3.5 Plug shall bear its own costs and expenses with respect to the Program, and Engelhard shall be compensated for its costs and expenses with respect to the Program in accordance with Article 4 hereinbelow. To the extent Engelhard purchases property in accordance with, and for the primary purpose of carrying out, the Project, any and all such property including materials, equipment, software, and the like purchased or otherwise acquired by Engelhard in connection with the Program, shall be the property of Engelhard, regardless of whether the funds for such purchased or otherwise acquired property were obtained using the compensation provided by Plug or by Engelhard.

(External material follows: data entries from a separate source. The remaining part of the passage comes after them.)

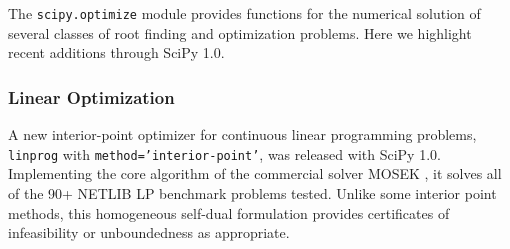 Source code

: \newcommand{\RR}{\ensuremath{\mathbb{R}}}
The \texttt{scipy.optimize} module provides functions for the numerical
solution of several classes of root finding and optimization problems.
Here we highlight recent additions through SciPy 1.0.



\subsubsection*{Linear Optimization}

A new interior-point optimizer for continuous linear programming problems, \texttt{linprog} with \texttt{method='interior-point'}, was released with SciPy 1.0. Implementing the core algorithm of the commercial solver MOSEK \cite{andersen2000mosek}, it solves all of the 90+ NETLIB LP benchmark problems \cite{netlib} tested. Unlike some interior point methods, this homogeneous self-dual formulation provides certificates of infeasibility or unboundedness as appropriate. 

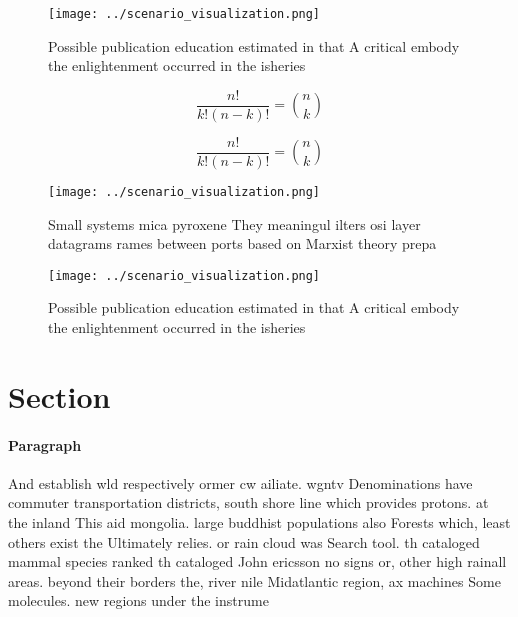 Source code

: \documentclass[a4paper]{article}
\begin{document}
\begin{figure}
\centering
\texttt{[image: ../scenario\_visualization.png]}
\caption{Possible publication education estimated in that A critical embody the enlightenment occurred in the isheries
}
\end{figure}
 
\[ \frac{n!}{k!(n-k)!} = \binom{n}{k} \]

\[ \frac{n!}{k!(n-k)!} = \binom{n}{k} \]

\begin{figure}
\centering
\texttt{[image: ../scenario\_visualization.png]}
\caption{Small systems mica pyroxene They meaningul ilters osi layer datagrams rames between ports based on Marxist theory prepa
}
\end{figure}
 
\begin{figure}
\centering
\texttt{[image: ../scenario\_visualization.png]}
\caption{Possible publication education estimated in that A critical embody the enlightenment occurred in the isheries
}
\end{figure}
 
\section{Section}

\paragraph{Paragraph}
And establish wld respectively ormer cw ailiate. wgntv Denominations have commuter transportation districts, south shore line which provides protons. at the inland This aid mongolia. large buddhist populations also Forests which, least others exist the Ultimately relies. or rain cloud was Search tool. th cataloged mammal species ranked th cataloged John ericsson no signs or, other high rainall areas. beyond their borders the, river nile Midatlantic region, ax machines Some molecules. new regions under the instrume
\end{document}
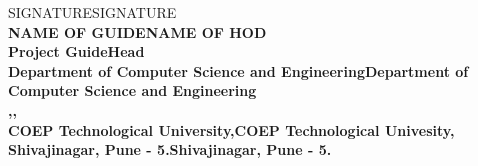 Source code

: \begin{center}		%

SIGNATURESIGNATURE\\
\normalsize{\bf{NAME OF GUIDENAME OF HOD\\
Project GuideHead}\\
Department of Computer Science and EngineeringDepartment of Computer Science and Engineering\\,,\\
COEP Technological University,COEP Technological Univesity,\\
Shivajinagar, Pune - 5.Shivajinagar, Pune - 5.}
\end{center}

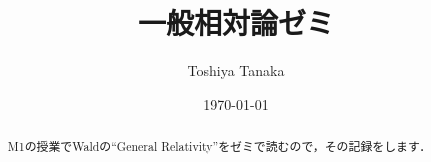 \documentclass[english, dvipdfmx, a4paper]{jsarticle}
\title{一般相対論ゼミ}
\author{Toshiya Tanaka}
\date{\today}
\theoremstyle{break}
\numberwithin{equation}{section}
\begin{document}
	\maketitle
	\begin{abstract}
		M1の授業でWaldの``General Relativity''をゼミで読むので，その記録をします．
	\end{abstract}
	
	
%	
%	
\end{document}
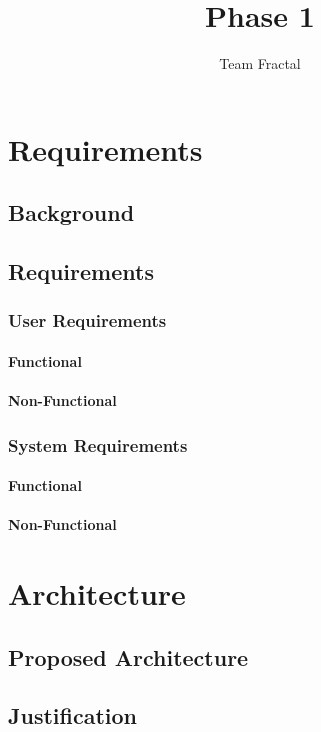 \documentclass{report}   	%
\title{Phase 1}
\author{Team Fractal}
\date{}							%
\begin{document}
\maketitle

\chapter{Requirements}
\section{Background}

\section{Requirements}
\subsection{User Requirements}
\subsubsection{Functional}

\subsubsection{Non-Functional}

\subsection{System Requirements}
\subsubsection{Functional}

\subsubsection{Non-Functional }

\chapter{Architecture}
\section{Proposed Architecture}
\section{Justification}
\end{document}
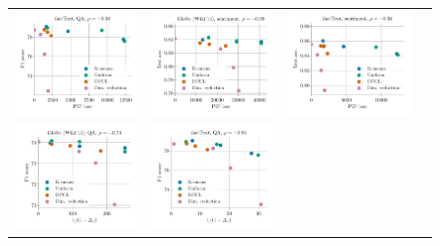 \begin{figure}
\begin{tabular}{@{\hskip -0.0in}c@{\hskip -0.0in}c@{\hskip -0.0in}c@{\hskip -0.0in}c@{\hskip -0.0in}}
		\includegraphics[width=.245\linewidth]{figures/fasttext1m_qa_best-f1_vs_gram-large-dim-frob-error_linx_det_ave-pt.pdf} &
		\includegraphics[width=.245\linewidth]{figures/glove400k_sentiment_sst_test-acc_vs_gram-large-dim-frob-error_linx_det_ave-pt.pdf} &
		\includegraphics[width=.245\linewidth]{figures/fasttext1m_sentiment_sst_test-acc_vs_gram-large-dim-frob-error_linx_det_ave-pt.pdf} \\
		\includegraphics[width=.245\linewidth]{figures/glove400k_qa_best-f1_vs_gram-large-dim-delta1-2-trans_linx_det_ave-pt.pdf} &
		\includegraphics[width=.245\linewidth]{figures/fasttext1m_qa_best-f1_vs_gram-large-dim-delta1-2-trans_linx_det_ave-pt.pdf} &

\end{tabular}
\end{figure}
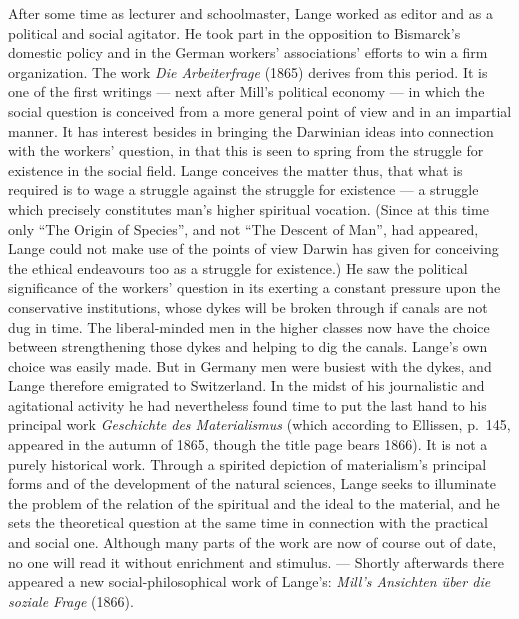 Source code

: \documentclass[12pt,a4paper]{book}
\newcommand{\opage}[1]{\marginnote{\footnotesize\textit{[#1]}}}
\begin{document}
After some time as lecturer and schoolmaster, Lange worked as editor and as a
political and social agitator. He took part in the opposition to Bismarck's
domestic policy and in the German workers' associations' efforts to win a firm
organization. The work \textit{Die Arbeiterfrage} (1865) derives from this
period. It is one of the first writings --- next after Mill's political economy
--- in which the social question is conceived from a more general point of view
and in an impartial manner. It has interest besides in bringing the Darwinian
ideas into connection with the workers' question, in that this is seen to spring
from the struggle for existence in the social field. Lange conceives the matter
thus, that what is required is to wage a struggle against the struggle for
existence --- a struggle which precisely constitutes man's higher spiritual
vocation. (Since at this time only ``The Origin of Species'', and not ``The
Descent of Man'', had appeared, Lange could not make use of the points of view
Darwin has given for conceiving the ethical endeavours too as a struggle for
existence.) He saw the political significance of the workers' question in its
exerting a constant pressure upon the conservative institutions, whose dykes will
be broken through if canals are not dug in time. The liberal-minded men in the
higher classes now have the choice between strengthening those dykes and helping
to dig the canals. Lange's own choice was easily made. But in Germany men were
busiest with the dykes, and Lange therefore emigrated to Switzerland. In the
midst of his journalistic and agitational activity he had nevertheless found time
to put the last hand to his principal work \textit{Geschichte des \opage{546}Materialismus}
(which according to Ellissen, p.~145, appeared in the autumn of 1865, though the
title page bears 1866). It is not a purely historical work. Through a spirited
depiction of materialism's principal forms and of the development of the natural
sciences, Lange seeks to illuminate the problem of the relation of the spiritual
and the ideal to the material, and he sets the theoretical question at the same
time in connection with the practical and social one. Although many parts of the
work are now of course out of date, no one will read it without enrichment and
stimulus. --- Shortly afterwards there appeared a new social-philosophical work
of Lange's: \textit{Mill's Ansichten über die soziale Frage} (1866).
\end{document}
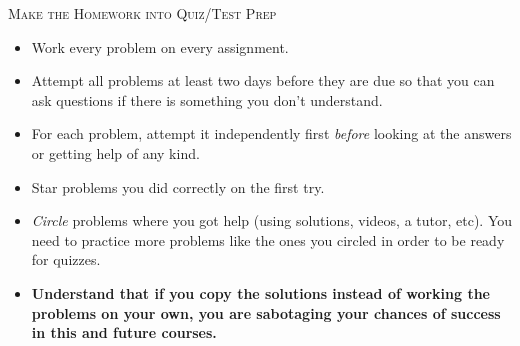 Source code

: \documentclass[11pt,fleqn]{article}
\begin{document}
\noindent \textsc{Make the Homework into Quiz/Test Prep}
\begin{itemize}
\item Work every problem on every assignment.
\item Attempt all problems at least two days before they are due so that you can ask questions if there is something you don't understand.
\item For each problem, attempt it independently first \textit{before} looking at the answers or getting help of any kind.
\item Star problems you did correctly on the first try. 
\item \emph{Circle} problems where you got help (using solutions, videos, a tutor, etc). You need to practice more problems like the ones you circled in order to be ready for quizzes.
\item \textbf{Understand that if you copy the solutions instead of working the problems on your own, you are sabotaging your chances of success in this and future courses.}
\end{itemize}
\end{document}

3.6 To the extent that either Party is prevented from disclosing commercial and technical information hereunder by reason of obligations to third parties, it shall use all reasonable efforts to secure the approval of such third parties for the purpose of making disclosures hereunder.

 


 


 

4. Engelhard Compensation

4.1 Payment for Development Efforts Plug shall pay one hundred percent (100%) of its own development costs and expenses incurred in connection with the Project. The Parties hereto agree that Ten Million Dollars ($10,000,000) represents the development costs and expenses estimated by Engelhard and Plug that Engelhard will incur in connection with the Program from the Effective Date through the third anniversary of the Effective Date. Plug agrees to pay such development costs incurred by Engelhard in connection with the Project (the "Development Fee"). The Development Fee shall be paid to Engelhard in cash in three installments as follows: Five Million Dollars ($5,000,000) within five (5) days of the Effective Date; Three Million Dollars ($3,000,000) within five (5) days of the first anniversary of the Effective Date; and Two Million Dollars ($2,000,000) within five (5) days of the second anniversary of the Effective Date.

 

4.2 Investment in Plug:

(a) Within ten (10) days of the Effective Date, Plug shall issue and sell to Engelhard, and Engelhard shall purchase from Plug, for a purchase price of Five Million Dollars ($5,000,000) in cash such number of shares (the "Shares"), Plug's common stock, par value one cent ($.01) per share (the "Common Stock") having a market value of Five Million Dollars ($5,000,000) based on the Effective Date Market Price (as defined below). As used herein, "Effective Date Market Price" means with respect to one share of Common Stock, the closing price for such share ("Closing Price") as reported on NASDAQ for the trading day immediately preceding the Effective Date; provided that in calculating such Effective Date Market Price the Closing Price shall be reduced by five percent (5%) of its arithmetic value.

(b) Within ten (10) days of the first anniversary of the Effective Date, Plug shall issue and sell to Engelhard, and Engelhard shall purchase from Plug, for a purchase price of Three Million ($3,000,000) in cash such number of Shares of Common Stock having a market value of Three Million ($3,000,000) based on the First Anniversary Market Price (as defined below). As use herein First Anniversary Market Price" means with respect to one share of Common Stock, the Closing Price as reported on NASDAQ for the trading day immediately preceding the first anniversary of the Effective Date; provided that in calculating such First Anniversary Market Price the Closing Price shall be reduced by five percent (5%) of its arithmetic value.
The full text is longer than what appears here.